More than coverage and cost will drive the federal government's expanded role. In the late 1990s we saw individuals who had coverage chafe against the restrictions imposed by HMOs or health plans. In many cases health plans were moving toward better preventive healthcare and coordination of delivery, but the constraints that went with them were unacceptable. Consumers will increasingly look to the federal government to enact "patient protections" and to hold providers' feet to the fire on quality of care. The November 1999 report on quality and medical errors in hospitals by the Institute of Medicine is not new news, and it will take a while for Congress and the new president to sort out the best approach to solutions. But routine federal monitoring of quality is likely in the next decade, even if disagreements over what quality care is and how to measure it continue. Government purchasers such as Medicare, Medicaid, and CHIP will have new tools to determine better quality care, and they will use their clout in the market to steer beneficiaries toward selected providers.
Catholic Healthcare's Response
Eyeing a future of more federal regulation of healthcare and continued federal payment restrictions, Catholic providers might be excused for instinctively rejecting the road ahead. Yet the American political system, despite its flaws, generally still reflects the demands of the people, and Americans are demanding more of their healthcare providers and the overall system. Surely we consumers need a lesson on the limits of healthcare at a time when the potential of medical research and our economy seem limitless. But the baby boom generation is a powerful political force, and by 2010 politicians will resist its pressures at their own peril.
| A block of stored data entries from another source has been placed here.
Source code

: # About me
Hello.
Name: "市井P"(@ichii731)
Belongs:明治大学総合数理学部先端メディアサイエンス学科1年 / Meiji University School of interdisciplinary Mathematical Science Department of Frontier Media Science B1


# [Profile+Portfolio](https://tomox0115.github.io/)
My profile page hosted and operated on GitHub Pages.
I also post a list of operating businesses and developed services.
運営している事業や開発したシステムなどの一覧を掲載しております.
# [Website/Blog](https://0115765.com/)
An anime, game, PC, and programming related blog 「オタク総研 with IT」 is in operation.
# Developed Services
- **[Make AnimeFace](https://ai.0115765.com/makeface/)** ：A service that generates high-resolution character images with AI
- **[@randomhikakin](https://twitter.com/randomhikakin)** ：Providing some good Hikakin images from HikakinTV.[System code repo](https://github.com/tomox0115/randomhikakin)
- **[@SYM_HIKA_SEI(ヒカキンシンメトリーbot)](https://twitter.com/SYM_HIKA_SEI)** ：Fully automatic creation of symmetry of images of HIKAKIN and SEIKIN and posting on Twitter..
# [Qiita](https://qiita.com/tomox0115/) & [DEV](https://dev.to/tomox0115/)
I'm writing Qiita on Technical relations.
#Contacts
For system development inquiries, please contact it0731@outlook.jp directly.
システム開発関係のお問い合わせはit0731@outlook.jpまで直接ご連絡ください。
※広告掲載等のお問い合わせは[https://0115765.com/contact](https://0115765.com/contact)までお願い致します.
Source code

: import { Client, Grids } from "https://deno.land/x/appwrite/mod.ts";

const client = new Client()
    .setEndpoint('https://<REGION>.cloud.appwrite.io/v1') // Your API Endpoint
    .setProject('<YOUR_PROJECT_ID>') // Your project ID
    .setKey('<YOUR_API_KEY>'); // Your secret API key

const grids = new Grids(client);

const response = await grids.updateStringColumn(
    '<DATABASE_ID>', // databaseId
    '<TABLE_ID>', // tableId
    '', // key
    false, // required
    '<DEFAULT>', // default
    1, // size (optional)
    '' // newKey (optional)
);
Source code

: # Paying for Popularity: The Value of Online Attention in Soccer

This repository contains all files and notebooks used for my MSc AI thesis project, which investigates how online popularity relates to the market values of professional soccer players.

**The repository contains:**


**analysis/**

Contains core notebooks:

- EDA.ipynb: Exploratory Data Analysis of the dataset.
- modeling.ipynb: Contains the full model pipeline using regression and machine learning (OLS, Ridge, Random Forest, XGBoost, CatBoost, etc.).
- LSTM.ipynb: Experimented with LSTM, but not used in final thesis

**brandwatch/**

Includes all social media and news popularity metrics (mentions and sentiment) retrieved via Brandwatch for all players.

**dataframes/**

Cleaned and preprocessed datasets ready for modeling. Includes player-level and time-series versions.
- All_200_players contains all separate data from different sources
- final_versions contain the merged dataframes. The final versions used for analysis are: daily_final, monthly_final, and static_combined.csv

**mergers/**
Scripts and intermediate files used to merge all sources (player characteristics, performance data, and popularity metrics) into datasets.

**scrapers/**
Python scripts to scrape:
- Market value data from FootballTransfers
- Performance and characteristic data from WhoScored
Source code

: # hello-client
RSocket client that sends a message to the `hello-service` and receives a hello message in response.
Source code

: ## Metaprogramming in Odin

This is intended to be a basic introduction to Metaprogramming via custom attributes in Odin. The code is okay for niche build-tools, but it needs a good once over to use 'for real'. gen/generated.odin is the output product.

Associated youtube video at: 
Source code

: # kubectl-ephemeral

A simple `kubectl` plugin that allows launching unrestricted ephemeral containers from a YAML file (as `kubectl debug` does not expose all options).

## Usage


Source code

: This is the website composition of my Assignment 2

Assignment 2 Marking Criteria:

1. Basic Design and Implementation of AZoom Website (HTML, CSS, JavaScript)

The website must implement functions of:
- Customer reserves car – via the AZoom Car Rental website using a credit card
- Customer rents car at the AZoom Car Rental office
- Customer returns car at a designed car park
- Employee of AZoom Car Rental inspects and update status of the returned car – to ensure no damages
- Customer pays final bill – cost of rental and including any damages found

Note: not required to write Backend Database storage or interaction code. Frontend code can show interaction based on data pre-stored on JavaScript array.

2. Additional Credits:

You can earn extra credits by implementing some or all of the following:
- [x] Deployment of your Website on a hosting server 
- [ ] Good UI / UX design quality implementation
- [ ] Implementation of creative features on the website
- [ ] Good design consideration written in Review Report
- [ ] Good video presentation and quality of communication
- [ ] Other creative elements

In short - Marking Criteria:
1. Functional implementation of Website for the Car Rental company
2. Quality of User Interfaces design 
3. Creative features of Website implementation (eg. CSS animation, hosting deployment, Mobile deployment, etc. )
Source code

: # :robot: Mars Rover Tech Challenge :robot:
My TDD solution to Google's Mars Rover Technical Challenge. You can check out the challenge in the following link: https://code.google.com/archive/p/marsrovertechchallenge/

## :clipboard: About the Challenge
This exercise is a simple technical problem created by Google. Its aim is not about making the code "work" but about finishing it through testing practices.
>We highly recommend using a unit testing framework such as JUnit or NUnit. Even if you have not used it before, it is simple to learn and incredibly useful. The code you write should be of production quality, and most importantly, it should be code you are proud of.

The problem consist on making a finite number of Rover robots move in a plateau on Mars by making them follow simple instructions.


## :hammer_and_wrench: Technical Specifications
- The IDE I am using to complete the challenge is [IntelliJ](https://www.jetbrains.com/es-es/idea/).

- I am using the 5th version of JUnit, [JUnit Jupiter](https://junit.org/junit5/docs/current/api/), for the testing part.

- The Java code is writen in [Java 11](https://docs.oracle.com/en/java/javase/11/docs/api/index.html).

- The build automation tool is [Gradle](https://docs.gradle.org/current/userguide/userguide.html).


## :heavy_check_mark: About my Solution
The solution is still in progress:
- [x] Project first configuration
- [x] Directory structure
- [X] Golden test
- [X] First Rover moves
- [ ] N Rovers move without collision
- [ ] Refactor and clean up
Catholic healthcare needs to embrace the future of health policy, just as the best among us have adapted to the twists and turns of the healthcare marketplace. Policymakers in Washington will need a "practical prophet" who encourages and prepares for the future but does so in a way that does not let health policy outpace the ability of the system to respond. Catholic healthcare can be a voice for smart change: arguing why health coverage for all Americans benefits the larger society; calling for changes in how Medicare and Medicaid pay providers so that individuals get the care they need in an efficient and effective manner; helping federal regulators write rules that protect individuals and improve the quality of care; supporting but also raising questions about the application of genetic research.
Just as the global economy is with us to stay, so is the drive for more and better healthcare delivery. Both promise improved outcomes for society but both will tend to leave some individuals behind. As a result, the federal government's role by 2010 will increasingly be that of a policeman—to enforce the rules, to protect the vulnerable, and to ensure that the system is working for all.
Mr. Brown is director, public policy, in the Catholic Health Association's Washington, DC, office.